Data under study:
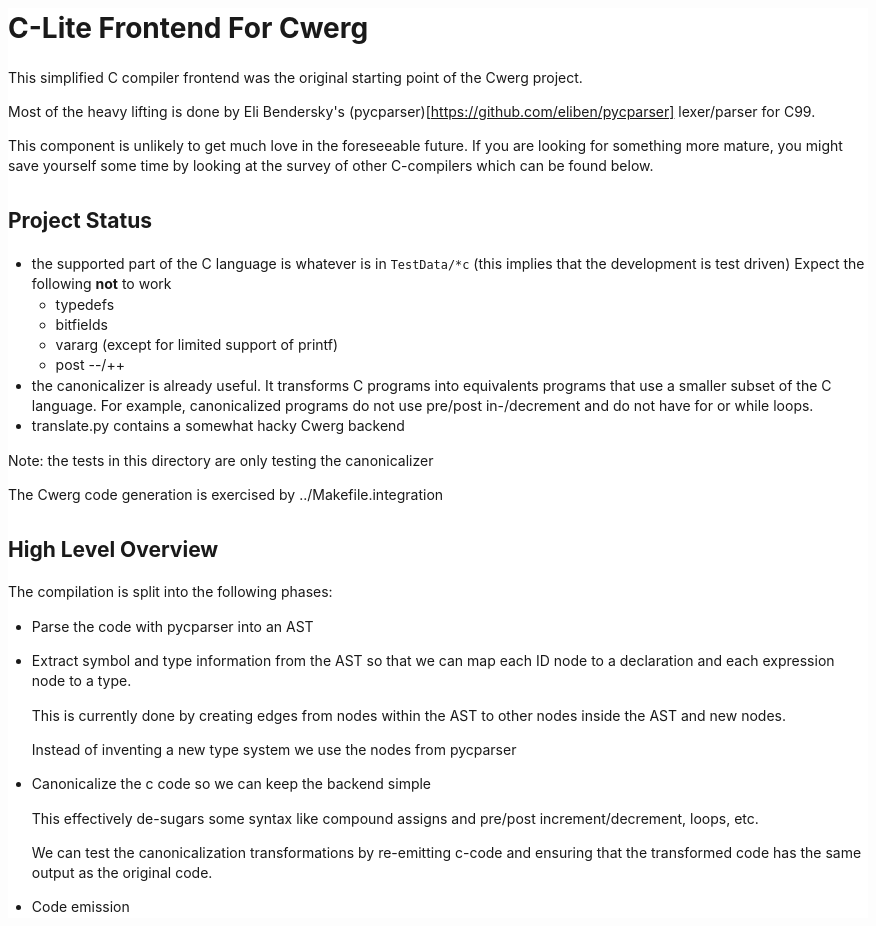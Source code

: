 # C-Lite Frontend For Cwerg

This simplified C compiler frontend was the original starting point of the Cwerg project.
 
Most of the heavy lifting is done by Eli Bendersky's 
(pycparser)[https://github.com/eliben/pycparser] lexer/parser for C99.

This component is unlikely to get much love in the foreseeable future. 
If you are looking for something more mature, you might save yourself some time by looking at the survey of other C-compilers which  can be found below.

## Project Status

* the supported part of the C language is whatever is in `TestData/*c`
  (this implies that the development is test driven) 
  Expect the following **not** to work
  * typedefs 
  * bitfields
  * vararg (except for limited support of printf)
  * post --/++
* the canonicalizer is already useful. It transforms C programs into
  equivalents programs that use a smaller subset of the C language. 
  For example, canonicalized programs do not
  use pre/post in-/decrement and do not have for or while loops. 
* translate.py contains a somewhat hacky Cwerg backend

Note: the tests in this directory are only testing the canonicalizer

The Cwerg code generation is exercised by ../Makefile.integration

## High Level Overview

The compilation is split into the following phases:

* Parse the code with pycparser into an AST

* Extract symbol and type information from the AST so that we can map
  each ID node to a declaration and each expression node to a type.
  
  This is currently done by creating edges from nodes within the AST
  to other nodes inside the AST and new nodes.
  
  Instead of inventing a new type system we use the nodes from pycparser
  
 * Canonicalize the c code so we can keep the backend simple
  
   This effectively de-sugars some syntax like compound assigns and 
   pre/post increment/decrement, loops, etc.
  
   We can test the canonicalization transformations by re-emitting c-code
   and ensuring that the transformed code has the same output as the original 
   code.
  
 * Code emission
  
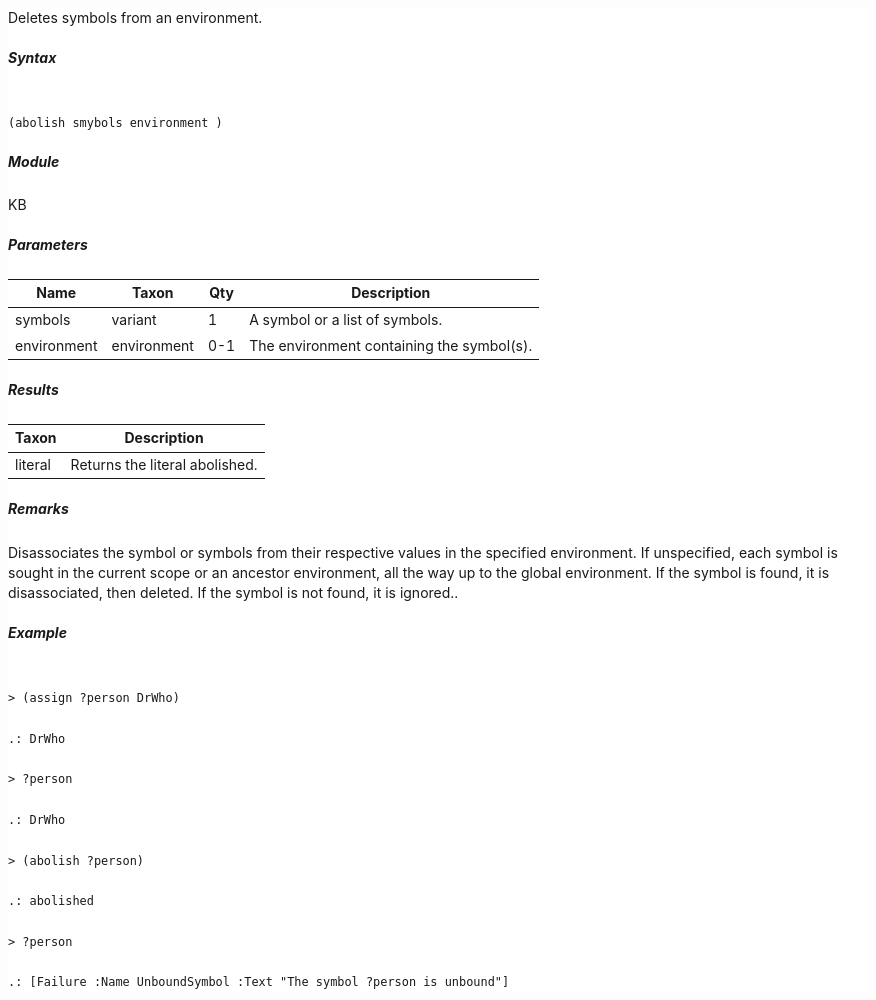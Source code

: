 Deletes symbols from an environment.

##### Syntax
```

(abolish smybols environment )

```
##### Module

KB

##### Parameters

| Name | Taxon | Qty | Description |
| --- | --- | --- | --- |
| symbols | variant | 1   | A symbol or a list of symbols. |
| environment | environment | 0-1 | The environment containing the symbol(s). |

##### Results

| Taxon | Description |
| --- | --- |
| literal | Returns the literal abolished. |

##### Remarks

Disassociates the symbol or symbols from their respective values in the specified environment. If unspecified, each symbol is sought in the current scope or an ancestor environment, all the way up to the global environment. If the symbol is found, it is disassociated, then deleted. If the symbol is not found, it is ignored..

##### Example
```

> (assign ?person DrWho)

.: DrWho

> ?person

.: DrWho

> (abolish ?person)

.: abolished

> ?person

.: [Failure :Name UnboundSymbol :Text "The symbol ?person is unbound"]

```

Required action:
In the entries above, some lines hold the string "Name". Copy each of them.

Exercise response:
| Name | Taxon | Qty | Description |
.: [Failure :Name UnboundSymbol :Text "The symbol ?person is unbound"]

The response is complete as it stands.